Gays et lesbiennes en Tchéquie : le changement des mentalités est la plus grande victoire

Du 7 au 25 janvier, la Maison des minorités nationales, à Prague, accueille une exposition qui retrace l’histoire du mouvement gay et lesbien dans les pays tchèques, de la fin du XIXe siècle à nos jours. L’occasion de revenir surtout sur 20 ans d’activisme en Tchéquie et sur les changements survenus depuis.

La route qui mène les homosexuels à la reconnaissance et à l’égalité est longue. En République tchèque, si les préjugés ou l’intolérance peuvent subsister, il est assez paradoxal de constater que pour une société fermée sur elle-même par des années de communisme, il n’aura fallu que 17 ans pour que soit adoptée la loi sur le partenariat enregistré pour les couples homosexuels. De justesse certes, mais fin juin 2006, les activistes voyaient leurs efforts enfin récompensés.

Avec le recul, Jiri Hromada, ancien président de l’Initiative gay dissoute en 2007, estime toutefois que la vraie victoire est ailleurs :

« En 1990, lors d’un premier sondage, il est ressorti que seuls 10% des citoyens tchèques voyaient positivement notre différence, l’idée du partenariat enregistré. En 2006, lors de son adoption, on était à 70%. Pour nous, c’est plutôt le chemin parcouru qui est important, celui qui a changé le point de vue de la société. Si la loi avait été adoptée sans que la société ne soit prête, peut-être que les homosexuels eux-mêmes auraient eu peur de s’enregistrer. Donc le plus important c’est que la société et nous soyons dans une situation d’équilibre. »

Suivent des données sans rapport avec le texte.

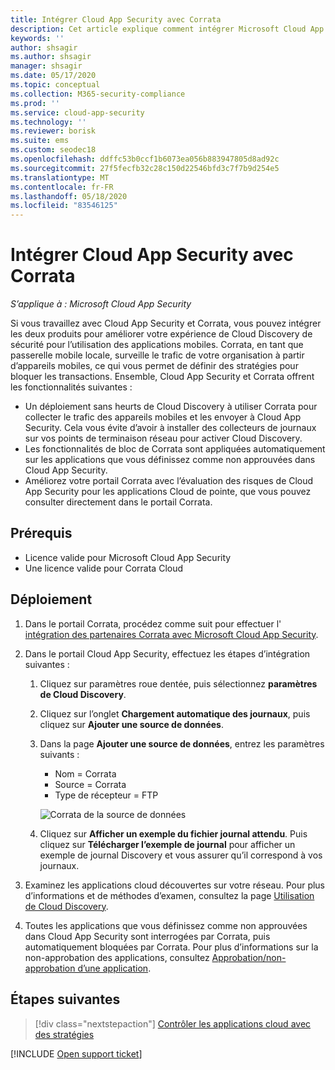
 ```yaml
---
title: Intégrer Cloud App Security avec Corrata
description: Cet article explique comment intégrer Microsoft Cloud App Security avec Corrata pour une Cloud Discovery transparente et un bloc automatisé d’applications non approuvées.
keywords: ''
author: shsagir
ms.author: shsagir
manager: shsagir
ms.date: 05/17/2020
ms.topic: conceptual
ms.collection: M365-security-compliance
ms.prod: ''
ms.service: cloud-app-security
ms.technology: ''
ms.reviewer: borisk
ms.suite: ems
ms.custom: seodec18
ms.openlocfilehash: ddffc53b0ccf1b6073ea056b883947805d8ad92c
ms.sourcegitcommit: 27f5fecfb32c28c150d22546bfd3c7f7b9d254e5
ms.translationtype: MT
ms.contentlocale: fr-FR
ms.lasthandoff: 05/18/2020
ms.locfileid: "83546125"
---
```

# <a name="integrate-cloud-app-security-with-corrata"></a>Intégrer Cloud App Security avec Corrata

*S’applique à : Microsoft Cloud App Security*

Si vous travaillez avec Cloud App Security et Corrata, vous pouvez intégrer les deux produits pour améliorer votre expérience de Cloud Discovery de sécurité pour l’utilisation des applications mobiles. Corrata, en tant que passerelle mobile locale, surveille le trafic de votre organisation à partir d’appareils mobiles, ce qui vous permet de définir des stratégies pour bloquer les transactions. Ensemble, Cloud App Security et Corrata offrent les fonctionnalités suivantes :

- Un déploiement sans heurts de Cloud Discovery à utiliser Corrata pour collecter le trafic des appareils mobiles et les envoyer à Cloud App Security. Cela vous évite d’avoir à installer des collecteurs de journaux sur vos points de terminaison réseau pour activer Cloud Discovery.
- Les fonctionnalités de bloc de Corrata sont appliquées automatiquement sur les applications que vous définissez comme non approuvées dans Cloud App Security.
- Améliorez votre portail Corrata avec l’évaluation des risques de Cloud App Security pour les applications Cloud de pointe, que vous pouvez consulter directement dans le portail Corrata.

## <a name="prerequisites"></a>Prérequis

- Licence valide pour Microsoft Cloud App Security
- Une licence valide pour Corrata Cloud

## <a name="deployment"></a>Déploiement

1. Dans le portail Corrata, procédez comme suit pour effectuer l' [intégration des partenaires Corrata avec Microsoft Cloud App Security](https://corrata.com/microsoft-mcas-onboarding).
2. Dans le portail Cloud App Security, effectuez les étapes d’intégration suivantes :
    1. Cliquez sur paramètres roue dentée, puis sélectionnez **paramètres de Cloud Discovery**.
    2. Cliquez sur l’onglet **Chargement automatique des journaux**, puis cliquez sur **Ajouter une source de données**.
    3. Dans la page **Ajouter une source de données**, entrez les paramètres suivants :

        - Nom = Corrata
        - Source = Corrata
        - Type de récepteur = FTP

        ![Corrata de la source de données](media/data-source-corrata.png)

    4. Cliquez sur **Afficher un exemple du fichier journal attendu**. Puis cliquez sur **Télécharger l’exemple de journal** pour afficher un exemple de journal Discovery et vous assurer qu’il correspond à vos journaux.

3. Examinez les applications cloud découvertes sur votre réseau. Pour plus d’informations et de méthodes d’examen, consultez la page [Utilisation de Cloud Discovery](working-with-cloud-discovery-data.md).

4. Toutes les applications que vous définissez comme non approuvées dans Cloud App Security sont interrogées par Corrata, puis automatiquement bloquées par Corrata. Pour plus d’informations sur la non-approbation des applications, consultez [Approbation/non-approbation d’une application](governance-discovery.md#BKMK_SanctionApp).

## <a name="next-steps"></a>Étapes suivantes

> [!div class="nextstepaction"]
> [Contrôler les applications cloud avec des stratégies](control-cloud-apps-with-policies.md)

[!INCLUDE [Open support ticket](includes/support.md)]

Pavel Vitek est chanteur. Il vit depuis une vingtaine d’années avec son compagnon et manager Janis Sidovsky. Ils ont été le premier couple à profiter du changement de la législation en 2006. Pour Pavel, l’officialisation de son union a plus représenté un changement dans le regard de son entourage. A ses yeux, si le partenariat est une victoire, il reste des lacunes :

« Il faut encore approfondir cette loi, régler des choses telles que le problème du patrimoine commun, la pension de veuvage, et encore plusieurs éléments qui ne sont pas éthiques. A partir du moment où je suis contribuable, un citoyen qui paye ses impôts, j’estime que, comme tout un chacun, je dois avoir les mêmes droits et devoirs. »

La loi sur le partenariat enregistré ne permet pas l’adoption des enfants. Au sein d’un couple comme celui de Janis et Pavel, si l’un estime que la société n’est pas assez mûre, le second est clairement pour.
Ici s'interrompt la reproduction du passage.